→ **YOUR ASSIGNMENT**
Please copy each line of the data that includes the string "services".

(Source texts of formatted documents)
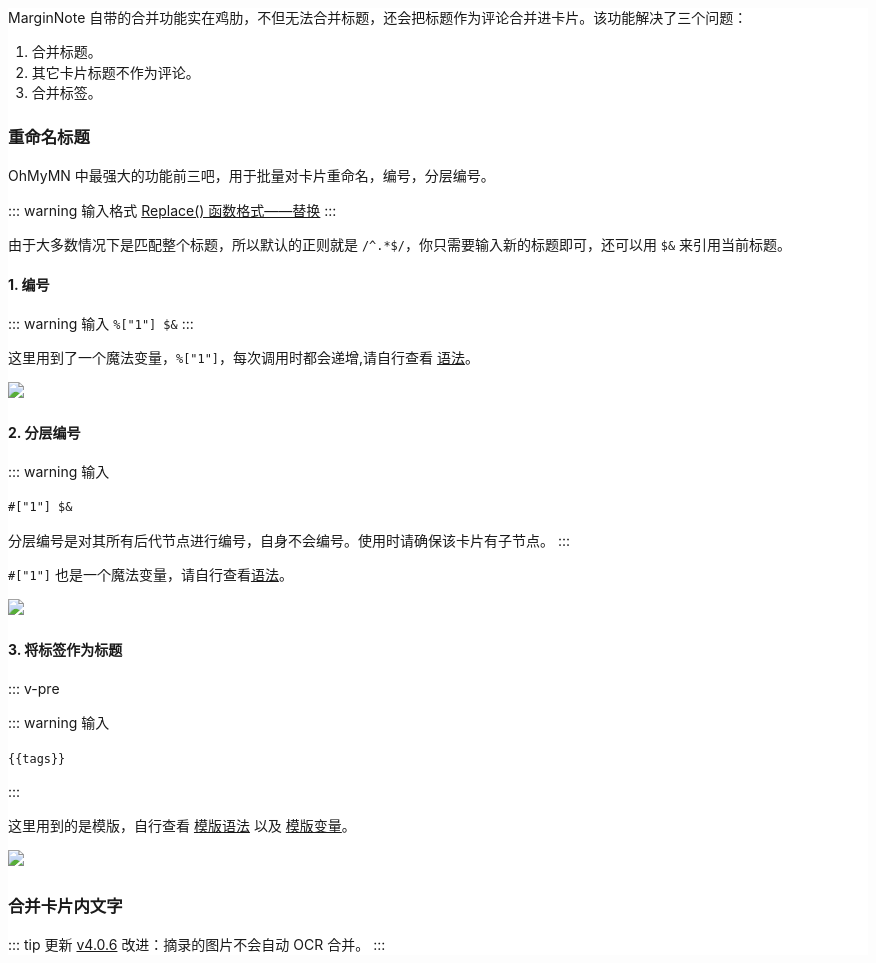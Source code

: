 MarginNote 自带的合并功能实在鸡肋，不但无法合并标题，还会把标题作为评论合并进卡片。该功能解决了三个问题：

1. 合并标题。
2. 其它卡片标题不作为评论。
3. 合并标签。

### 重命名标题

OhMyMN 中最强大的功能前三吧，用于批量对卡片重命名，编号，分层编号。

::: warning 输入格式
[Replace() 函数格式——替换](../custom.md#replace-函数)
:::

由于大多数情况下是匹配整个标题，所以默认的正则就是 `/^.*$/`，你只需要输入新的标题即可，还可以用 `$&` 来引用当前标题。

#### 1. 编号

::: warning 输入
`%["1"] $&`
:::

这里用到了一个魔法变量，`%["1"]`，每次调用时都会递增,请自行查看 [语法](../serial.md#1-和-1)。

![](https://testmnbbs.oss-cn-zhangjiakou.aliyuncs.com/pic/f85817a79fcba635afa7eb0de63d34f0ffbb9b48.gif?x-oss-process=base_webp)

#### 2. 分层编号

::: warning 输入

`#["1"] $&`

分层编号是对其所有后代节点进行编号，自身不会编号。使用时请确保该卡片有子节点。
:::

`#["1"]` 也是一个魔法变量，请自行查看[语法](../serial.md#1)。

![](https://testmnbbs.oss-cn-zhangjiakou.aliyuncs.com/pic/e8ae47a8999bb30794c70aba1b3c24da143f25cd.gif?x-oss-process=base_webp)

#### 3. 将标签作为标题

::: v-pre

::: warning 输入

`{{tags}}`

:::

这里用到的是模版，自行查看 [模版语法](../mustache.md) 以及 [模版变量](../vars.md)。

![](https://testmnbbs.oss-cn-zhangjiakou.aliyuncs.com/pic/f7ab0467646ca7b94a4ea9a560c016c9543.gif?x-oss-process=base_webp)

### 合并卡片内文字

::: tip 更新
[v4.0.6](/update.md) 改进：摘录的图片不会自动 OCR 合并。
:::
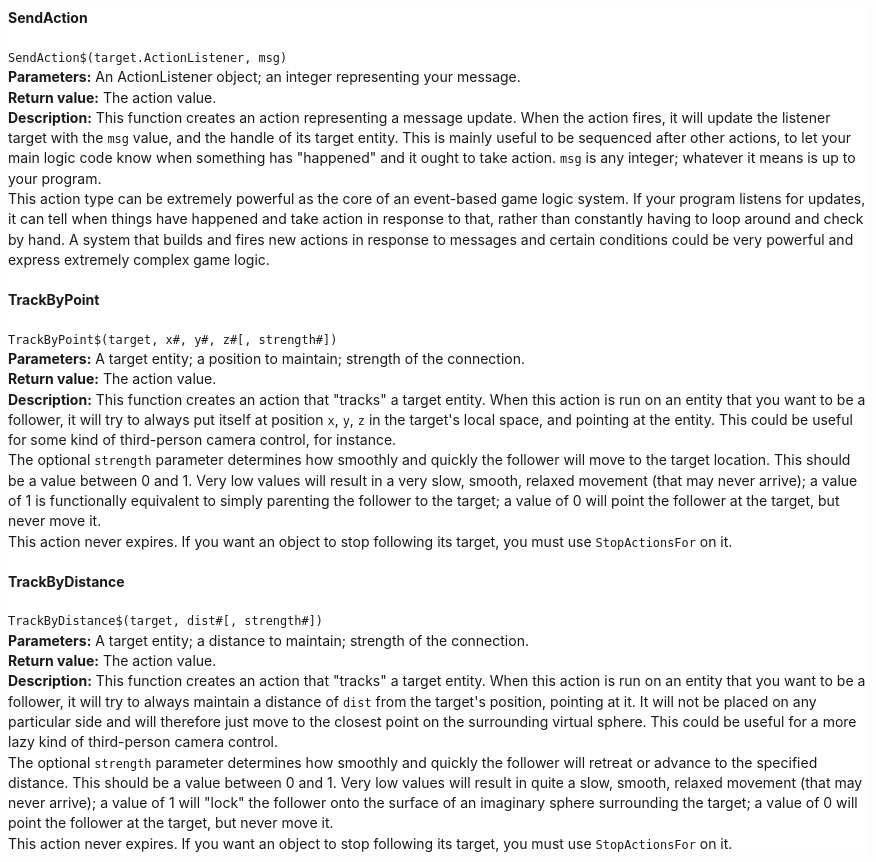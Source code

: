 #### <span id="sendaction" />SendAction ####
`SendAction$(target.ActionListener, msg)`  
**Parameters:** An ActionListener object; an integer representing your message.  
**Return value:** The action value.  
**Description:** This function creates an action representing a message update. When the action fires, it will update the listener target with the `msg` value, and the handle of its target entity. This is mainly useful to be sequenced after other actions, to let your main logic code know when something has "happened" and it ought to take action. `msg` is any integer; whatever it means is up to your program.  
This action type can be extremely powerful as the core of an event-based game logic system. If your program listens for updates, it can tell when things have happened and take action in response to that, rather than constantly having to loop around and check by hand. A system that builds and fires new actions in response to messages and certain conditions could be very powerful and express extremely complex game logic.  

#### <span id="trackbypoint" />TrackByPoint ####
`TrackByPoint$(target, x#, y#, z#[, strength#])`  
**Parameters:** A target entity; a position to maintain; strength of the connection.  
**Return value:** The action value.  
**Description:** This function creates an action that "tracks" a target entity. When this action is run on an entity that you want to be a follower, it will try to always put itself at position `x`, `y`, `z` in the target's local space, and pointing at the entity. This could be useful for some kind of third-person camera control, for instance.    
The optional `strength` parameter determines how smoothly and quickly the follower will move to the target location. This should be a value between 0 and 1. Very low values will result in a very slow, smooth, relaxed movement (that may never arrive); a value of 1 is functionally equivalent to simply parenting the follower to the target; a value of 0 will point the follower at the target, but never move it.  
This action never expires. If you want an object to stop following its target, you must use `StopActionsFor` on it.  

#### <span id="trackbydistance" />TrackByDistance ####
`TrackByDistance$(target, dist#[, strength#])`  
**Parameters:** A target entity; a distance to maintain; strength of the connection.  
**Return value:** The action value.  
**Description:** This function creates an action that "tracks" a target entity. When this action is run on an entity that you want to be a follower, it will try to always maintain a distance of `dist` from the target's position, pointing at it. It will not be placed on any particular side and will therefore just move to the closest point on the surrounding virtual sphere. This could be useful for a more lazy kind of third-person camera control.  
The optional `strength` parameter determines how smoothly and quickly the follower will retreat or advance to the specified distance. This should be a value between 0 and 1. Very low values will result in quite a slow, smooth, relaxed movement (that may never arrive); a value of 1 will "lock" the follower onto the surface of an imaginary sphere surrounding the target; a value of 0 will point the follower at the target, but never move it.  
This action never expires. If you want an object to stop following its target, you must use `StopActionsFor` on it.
---
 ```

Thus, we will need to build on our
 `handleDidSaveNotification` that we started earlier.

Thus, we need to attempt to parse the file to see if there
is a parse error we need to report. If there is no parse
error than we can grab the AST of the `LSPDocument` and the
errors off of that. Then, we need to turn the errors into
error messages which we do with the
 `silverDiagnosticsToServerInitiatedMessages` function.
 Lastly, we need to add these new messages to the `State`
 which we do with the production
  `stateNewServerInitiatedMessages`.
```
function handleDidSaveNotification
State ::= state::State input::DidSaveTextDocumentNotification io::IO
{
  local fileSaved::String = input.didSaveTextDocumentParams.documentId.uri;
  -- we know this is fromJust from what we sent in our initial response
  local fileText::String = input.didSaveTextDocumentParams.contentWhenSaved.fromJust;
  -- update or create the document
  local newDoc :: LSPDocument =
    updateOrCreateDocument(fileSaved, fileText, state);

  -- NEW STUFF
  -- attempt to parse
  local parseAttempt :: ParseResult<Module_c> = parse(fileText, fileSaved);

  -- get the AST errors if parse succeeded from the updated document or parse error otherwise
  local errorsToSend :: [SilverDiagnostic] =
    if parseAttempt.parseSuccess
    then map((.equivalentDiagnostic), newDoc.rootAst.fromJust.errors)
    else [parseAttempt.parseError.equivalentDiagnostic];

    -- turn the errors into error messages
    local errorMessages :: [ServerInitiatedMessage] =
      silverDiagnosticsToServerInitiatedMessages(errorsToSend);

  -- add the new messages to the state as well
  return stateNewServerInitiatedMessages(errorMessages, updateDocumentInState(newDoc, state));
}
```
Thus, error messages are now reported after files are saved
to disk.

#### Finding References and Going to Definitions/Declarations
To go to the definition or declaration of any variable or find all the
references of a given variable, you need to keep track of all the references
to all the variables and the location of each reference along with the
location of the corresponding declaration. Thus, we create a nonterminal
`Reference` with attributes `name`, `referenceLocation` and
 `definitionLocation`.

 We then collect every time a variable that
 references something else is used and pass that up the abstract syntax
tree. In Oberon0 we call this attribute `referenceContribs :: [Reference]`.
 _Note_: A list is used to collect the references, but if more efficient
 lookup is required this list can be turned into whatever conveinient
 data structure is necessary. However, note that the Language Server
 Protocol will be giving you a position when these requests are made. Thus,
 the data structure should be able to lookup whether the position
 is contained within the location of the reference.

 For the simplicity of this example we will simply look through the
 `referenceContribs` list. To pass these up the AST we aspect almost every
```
* * *
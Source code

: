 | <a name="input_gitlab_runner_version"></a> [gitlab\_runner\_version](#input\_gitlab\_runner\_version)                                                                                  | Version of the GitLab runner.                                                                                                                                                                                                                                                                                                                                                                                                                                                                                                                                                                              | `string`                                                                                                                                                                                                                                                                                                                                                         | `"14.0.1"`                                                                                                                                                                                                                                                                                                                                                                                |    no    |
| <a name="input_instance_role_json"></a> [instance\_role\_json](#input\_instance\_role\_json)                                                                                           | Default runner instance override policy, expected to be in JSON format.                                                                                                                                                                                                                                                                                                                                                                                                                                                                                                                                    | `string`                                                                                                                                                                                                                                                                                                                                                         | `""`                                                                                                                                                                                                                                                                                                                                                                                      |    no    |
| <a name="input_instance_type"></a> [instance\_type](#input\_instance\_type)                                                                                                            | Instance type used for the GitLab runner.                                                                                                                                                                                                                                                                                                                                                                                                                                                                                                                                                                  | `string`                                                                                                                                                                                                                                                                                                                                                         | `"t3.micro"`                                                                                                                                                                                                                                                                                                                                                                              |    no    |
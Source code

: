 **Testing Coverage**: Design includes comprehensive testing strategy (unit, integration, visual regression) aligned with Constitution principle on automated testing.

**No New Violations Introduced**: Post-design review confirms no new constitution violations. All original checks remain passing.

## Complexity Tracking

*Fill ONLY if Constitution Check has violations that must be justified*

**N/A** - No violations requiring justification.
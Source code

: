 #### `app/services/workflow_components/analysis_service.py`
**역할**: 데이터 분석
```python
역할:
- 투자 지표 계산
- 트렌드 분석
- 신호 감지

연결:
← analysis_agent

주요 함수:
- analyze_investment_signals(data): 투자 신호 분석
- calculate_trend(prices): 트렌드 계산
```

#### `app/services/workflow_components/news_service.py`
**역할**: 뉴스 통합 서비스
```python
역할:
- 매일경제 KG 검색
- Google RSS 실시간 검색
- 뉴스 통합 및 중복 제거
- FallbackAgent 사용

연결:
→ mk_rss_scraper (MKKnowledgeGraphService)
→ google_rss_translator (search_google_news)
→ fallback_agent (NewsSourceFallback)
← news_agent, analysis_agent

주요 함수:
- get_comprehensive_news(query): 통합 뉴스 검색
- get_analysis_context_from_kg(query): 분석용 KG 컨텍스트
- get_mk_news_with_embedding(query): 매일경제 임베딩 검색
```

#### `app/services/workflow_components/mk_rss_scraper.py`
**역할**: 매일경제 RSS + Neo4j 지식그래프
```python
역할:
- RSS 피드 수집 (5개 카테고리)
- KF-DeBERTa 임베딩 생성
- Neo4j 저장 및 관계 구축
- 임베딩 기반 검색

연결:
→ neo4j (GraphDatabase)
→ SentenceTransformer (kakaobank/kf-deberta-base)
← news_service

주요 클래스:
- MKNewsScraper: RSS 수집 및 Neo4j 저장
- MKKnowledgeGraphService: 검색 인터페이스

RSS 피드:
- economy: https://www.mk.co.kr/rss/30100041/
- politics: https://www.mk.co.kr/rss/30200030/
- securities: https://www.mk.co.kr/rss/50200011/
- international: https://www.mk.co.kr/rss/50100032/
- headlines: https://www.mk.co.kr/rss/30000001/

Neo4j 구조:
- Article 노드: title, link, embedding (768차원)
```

→ **REPLY**
: #### `app/services/workflow_components/analysis_service.py`
#### `app/services/workflow_components/news_service.py`
#### `app/services/workflow_components/mk_rss_scraper.py`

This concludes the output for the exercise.